Year A – Ascension Sunday

Year A - Ascension Sunday
Jesus’ Ascension to Heaven

(Acts 1:1-11; Eph.1:17-23; Mt.28:16-20)

Most of us are aware of helicopter parents – those who like to micromanage their children’s lives by controlling their actions and solving all their problems for them.

Their children might be kept safe, but they gradually lose their confidence and initiative, and they never quite learn to trust themselves.

At some point, every child must be allowed to take responsibility and grow up.

In today’s Gospel, Jesus sees his disciples for the last time before ascending to heaven. He’s been something of a father to them and knows their flaws only too well. But he doesn’t stay on to keep them out of trouble.

Instead, Jesus blesses and commissions them, and then he leaves.

Matthew is honest about this moment: ‘They worshipped him; but some doubted,’ he says. These disciples aren’t confident leaders. They are fragile, uncertain and have much to learn, but Jesus still entrusts his mission to them.

This tells us a lot about how Jesus views leadership – and discipleship.

In Kazuo Ishiguro’s novel The Remains of the Day, James Stevens is the butler at Darlington Hall. He is an ideal butler because he’s so obedient, but as a man he is a tragic figure because he is never trusted to be more than a servant. He never learns to act freely or take moral responsibility for himself, and in the end, he realises that he has wasted his life.

Jesus doesn’t want his disciples to be like that. If God insisted on controlling everything in our lives, it would make us safe, but small. We’d never really grow up or take responsibility, and we’d never reach our potential.

God loves us too much to let that happen. He knows we need freedom to truly love, and that’s why Jesus ascends to heaven.

In Tom Hooper’s film The King’s Speech (2010), the future King George VI has a terrible stammer and a speech therapist, Lionel Logue, is brought in to help. When he ascends the throne, George relies on this therapist to help him make his first radio broadcast.

Lionel can’t speak for the king, and he can’t rescue him at the microphone. But he does train him, encourage him and challenge him, and then he withdraws. The king must find his own voice.

This is what Jesus does at his Ascension. He has given the disciples his words, his way of life and his Spirit. Now he entrusts them with his voice in the world.

Jesus steps back so that others may step forward.

This is also what Florence Nightingale did during the Crimean War (1854-6). As a nurse, she faced chaos: terrible disease, overcrowded hospitals and untrained staff.

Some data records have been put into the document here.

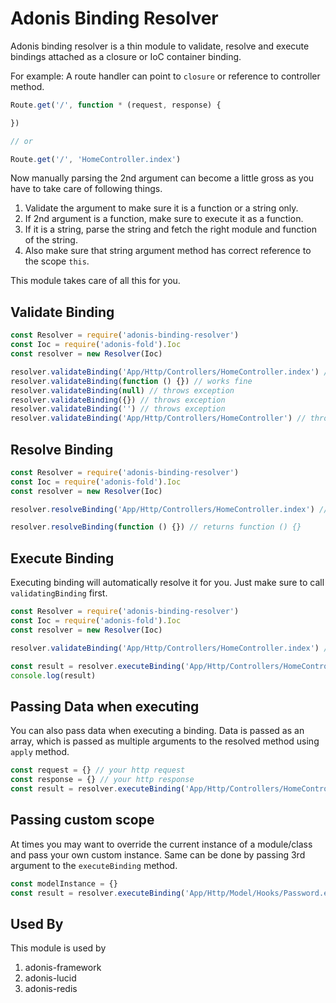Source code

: # Adonis Binding Resolver

Adonis binding resolver is a thin module to validate, resolve and execute
bindings attached as a closure or IoC container binding. 

For example: A route handler can point to `closure` or reference to controller method.

```javascript
Route.get('/', function * (request, response) {

})

// or 

Route.get('/', 'HomeController.index')
```


Now manually parsing the 2nd argument can become a little gross as you have to take care of following things.

1. Validate the argument to make sure it is a function or a string only.
2. If 2nd argument is a function, make sure to execute it as a function.
3. If it is a string, parse the string and fetch the right module and function of the string.
4. Also make sure that string argument method has correct reference to the scope `this`.

This module takes care of all this for you.

## Validate Binding
```javascript
const Resolver = require('adonis-binding-resolver')
const Ioc = require('adonis-fold').Ioc
const resolver = new Resolver(Ioc)

resolver.validateBinding('App/Http/Controllers/HomeController.index') // works fine
resolver.validateBinding(function () {}) // works fine
resolver.validateBinding(null) // throws exception
resolver.validateBinding({}) // throws exception
resolver.validateBinding('') // throws exception
resolver.validateBinding('App/Http/Controllers/HomeController') // throws exception, since method is not defined
```


## Resolve Binding
```javascript
const Resolver = require('adonis-binding-resolver')
const Ioc = require('adonis-fold').Ioc
const resolver = new Resolver(Ioc)

resolver.resolveBinding('App/Http/Controllers/HomeController.index') // returns {instance: HomeController, method: 'index'}

resolver.resolveBinding(function () {}) // returns function () {}
```

## Execute Binding

Executing binding will automatically resolve it for you. Just make sure to call `validatingBinding` first.

```javascript
const Resolver = require('adonis-binding-resolver')
const Ioc = require('adonis-fold').Ioc
const resolver = new Resolver(Ioc)

resolver.validateBinding('App/Http/Controllers/HomeController.index') // make sure binding is fine

const result = resolver.executeBinding('App/Http/Controllers/HomeController.index')
console.log(result)
```


## Passing Data when executing

You can also pass data when executing a binding. Data is passed as an array, which is passed as multiple arguments to the resolved method using `apply` method.

```javascript
const request = {} // your http request
const response = {} // your http response
const result = resolver.executeBinding('App/Http/Controllers/HomeController.index', [request, response])
```

## Passing custom scope

At times you may want to override the current instance of a module/class and pass your own custom instance. Same can be done by passing 3rd argument to the `executeBinding` method.

```javascript
const modelInstance = {}
const result = resolver.executeBinding('App/Http/Model/Hooks/Password.encrypt', [], modelInstance)
```


## Used By

This module is used by

1. adonis-framework
2. adonis-lucid
3. adonis-redis
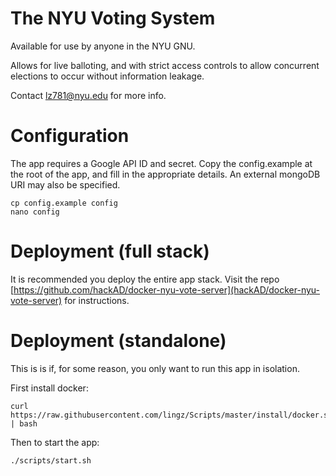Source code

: The NYU Voting System
=====================

Available for use by anyone in the NYU GNU.

Allows for live balloting, and with strict access controls to
allow concurrent elections to occur without information leakage.

Contact lz781@nyu.edu for more info.

Configuration
============

The app requires a Google API ID and secret. Copy the config.example
at the root of the app, and fill in the appropriate details. An external
mongoDB URI may also be specified.

```
cp config.example config
nano config
```

Deployment (full stack)
=========

It is recommended you deploy the entire app stack. Visit the repo 
[https://github.com/hackAD/docker-nyu-vote-server](hackAD/docker-nyu-vote-server)
for instructions.

Deployment (standalone)
==========

This is is if, for some reason, you only want to run this app in isolation.

First install docker:
```
curl https://raw.githubusercontent.com/lingz/Scripts/master/install/docker.sh | bash
```

Then to start the app:
```
./scripts/start.sh
```

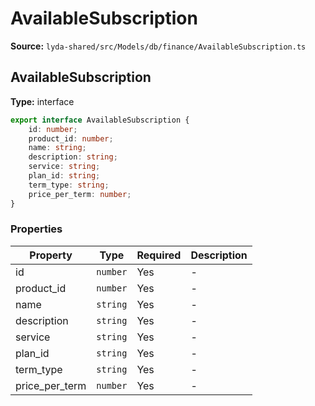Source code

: # AvailableSubscription

**Source:** `lyda-shared/src/Models/db/finance/AvailableSubscription.ts`

## AvailableSubscription

**Type:** interface

```typescript
export interface AvailableSubscription {
    id: number;
    product_id: number;
    name: string;
    description: string;
    service: string;
    plan_id: string;
    term_type: string;
    price_per_term: number;
}
```

### Properties

| Property | Type | Required | Description |
|----------|------|----------|-------------|
| id | `number` | Yes | - |
| product_id | `number` | Yes | - |
| name | `string` | Yes | - |
| description | `string` | Yes | - |
| service | `string` | Yes | - |
| plan_id | `string` | Yes | - |
| term_type | `string` | Yes | - |
| price_per_term | `number` | Yes | - |


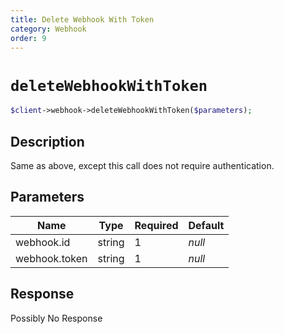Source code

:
 ```yaml
---
title: Delete Webhook With Token
category: Webhook
order: 9
---
```


# `deleteWebhookWithToken`

```php
$client->webhook->deleteWebhookWithToken($parameters);
```

## Description

Same as above, except this call does not require authentication.

## Parameters


Name | Type | Required | Default
--- | --- | --- | ---
webhook.id | string | 1 | *null*
webhook.token | string | 1 | *null*

## Response

Possibly No Response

She could easily have tried to control every decision herself. Instead, she focused on sound formation rather than interference. She trained her nurses rigorously, insisting on discipline and careful observation, and then she deliberately stepped back.

In her writings, she warned against what she called ‘petty management,’ believing that it produced fear and dependence rather than competence.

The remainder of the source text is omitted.